EXERCISE DIRECTIONS: Could you reproduce, from the records below, everything from the line with "Source code" down to the line with "#### 保障医疗质量与安全", keeping both of those lines and changing nothing?

───── THE DATA ─────

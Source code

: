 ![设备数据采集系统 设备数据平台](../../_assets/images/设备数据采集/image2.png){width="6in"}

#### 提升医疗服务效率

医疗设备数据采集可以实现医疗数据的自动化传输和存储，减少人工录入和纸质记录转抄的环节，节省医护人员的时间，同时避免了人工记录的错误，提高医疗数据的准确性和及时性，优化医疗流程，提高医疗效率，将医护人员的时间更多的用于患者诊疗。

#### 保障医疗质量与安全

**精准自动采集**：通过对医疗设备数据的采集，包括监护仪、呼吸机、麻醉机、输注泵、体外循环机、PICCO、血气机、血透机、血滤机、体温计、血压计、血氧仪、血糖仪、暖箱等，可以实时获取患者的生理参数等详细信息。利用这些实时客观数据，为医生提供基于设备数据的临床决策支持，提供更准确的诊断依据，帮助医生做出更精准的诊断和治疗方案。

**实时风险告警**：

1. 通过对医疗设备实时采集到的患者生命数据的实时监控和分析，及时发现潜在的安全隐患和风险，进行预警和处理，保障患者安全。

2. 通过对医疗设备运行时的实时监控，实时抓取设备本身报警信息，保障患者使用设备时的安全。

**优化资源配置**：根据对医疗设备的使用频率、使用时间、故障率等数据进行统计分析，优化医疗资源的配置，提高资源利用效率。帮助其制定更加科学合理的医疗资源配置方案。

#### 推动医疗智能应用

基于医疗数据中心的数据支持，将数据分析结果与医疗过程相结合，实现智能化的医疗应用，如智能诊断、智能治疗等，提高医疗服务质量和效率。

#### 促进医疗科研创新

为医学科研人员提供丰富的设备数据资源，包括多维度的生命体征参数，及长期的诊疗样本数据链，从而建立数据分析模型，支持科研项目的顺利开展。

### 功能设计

─────
───── THE DATA ─────

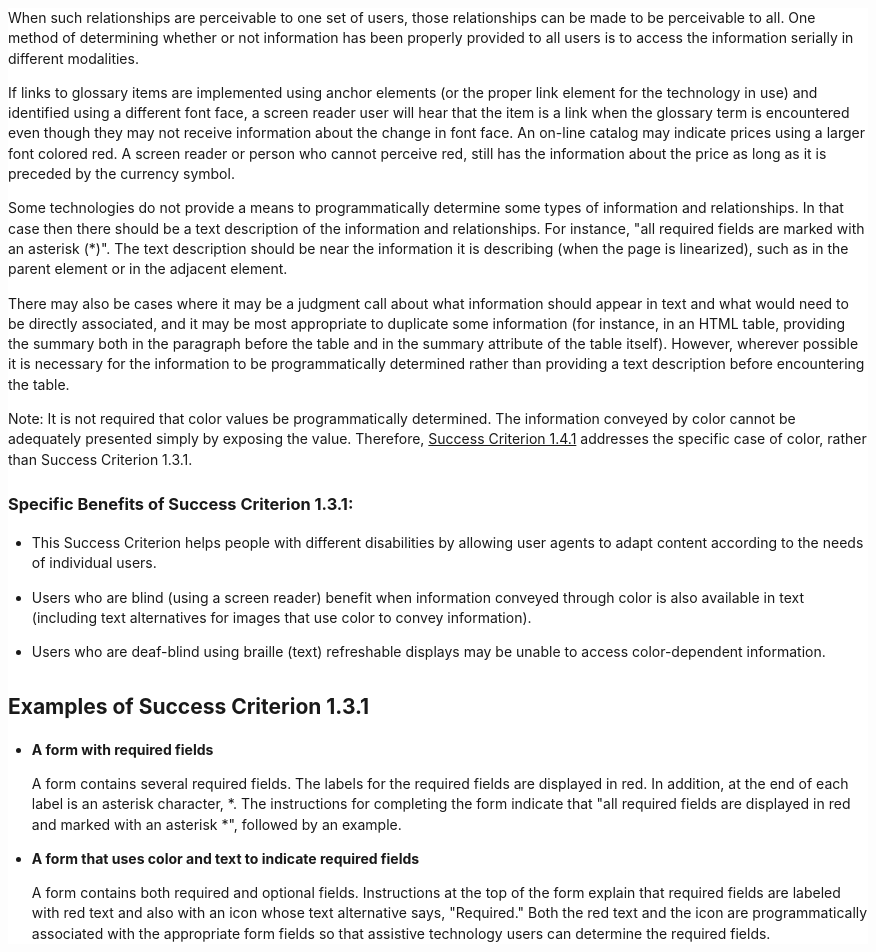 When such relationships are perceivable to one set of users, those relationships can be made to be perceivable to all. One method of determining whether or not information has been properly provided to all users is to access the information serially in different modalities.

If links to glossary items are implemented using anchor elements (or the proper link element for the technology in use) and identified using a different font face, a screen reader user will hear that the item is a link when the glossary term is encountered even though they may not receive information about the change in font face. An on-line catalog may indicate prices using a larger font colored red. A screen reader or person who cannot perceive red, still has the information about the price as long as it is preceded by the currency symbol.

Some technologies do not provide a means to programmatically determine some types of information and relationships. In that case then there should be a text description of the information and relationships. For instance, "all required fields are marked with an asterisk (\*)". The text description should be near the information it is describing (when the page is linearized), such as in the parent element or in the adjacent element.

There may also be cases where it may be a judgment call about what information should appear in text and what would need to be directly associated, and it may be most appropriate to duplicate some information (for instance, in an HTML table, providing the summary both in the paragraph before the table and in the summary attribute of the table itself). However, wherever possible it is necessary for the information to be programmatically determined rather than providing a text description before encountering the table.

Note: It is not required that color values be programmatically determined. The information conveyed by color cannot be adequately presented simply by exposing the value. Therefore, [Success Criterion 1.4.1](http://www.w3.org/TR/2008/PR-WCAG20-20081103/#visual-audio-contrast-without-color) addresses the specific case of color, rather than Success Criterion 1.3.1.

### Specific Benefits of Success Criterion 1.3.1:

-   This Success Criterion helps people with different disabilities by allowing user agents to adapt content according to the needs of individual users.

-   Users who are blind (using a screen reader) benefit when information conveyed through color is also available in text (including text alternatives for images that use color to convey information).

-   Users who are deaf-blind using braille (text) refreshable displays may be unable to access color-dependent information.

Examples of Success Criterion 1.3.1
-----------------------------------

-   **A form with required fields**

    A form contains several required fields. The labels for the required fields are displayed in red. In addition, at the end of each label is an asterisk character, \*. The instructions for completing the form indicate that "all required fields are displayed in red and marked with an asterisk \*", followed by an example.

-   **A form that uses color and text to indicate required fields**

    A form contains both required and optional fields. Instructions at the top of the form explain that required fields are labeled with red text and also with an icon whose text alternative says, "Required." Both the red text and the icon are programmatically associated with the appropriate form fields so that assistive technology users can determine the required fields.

─────

OUTPUT FOR THIS TASK:
Source code

: ![设备数据采集系统 设备数据平台](../../_assets/images/设备数据采集/image2.png){width="6in"}

#### 提升医疗服务效率

医疗设备数据采集可以实现医疗数据的自动化传输和存储，减少人工录入和纸质记录转抄的环节，节省医护人员的时间，同时避免了人工记录的错误，提高医疗数据的准确性和及时性，优化医疗流程，提高医疗效率，将医护人员的时间更多的用于患者诊疗。

#### 保障医疗质量与安全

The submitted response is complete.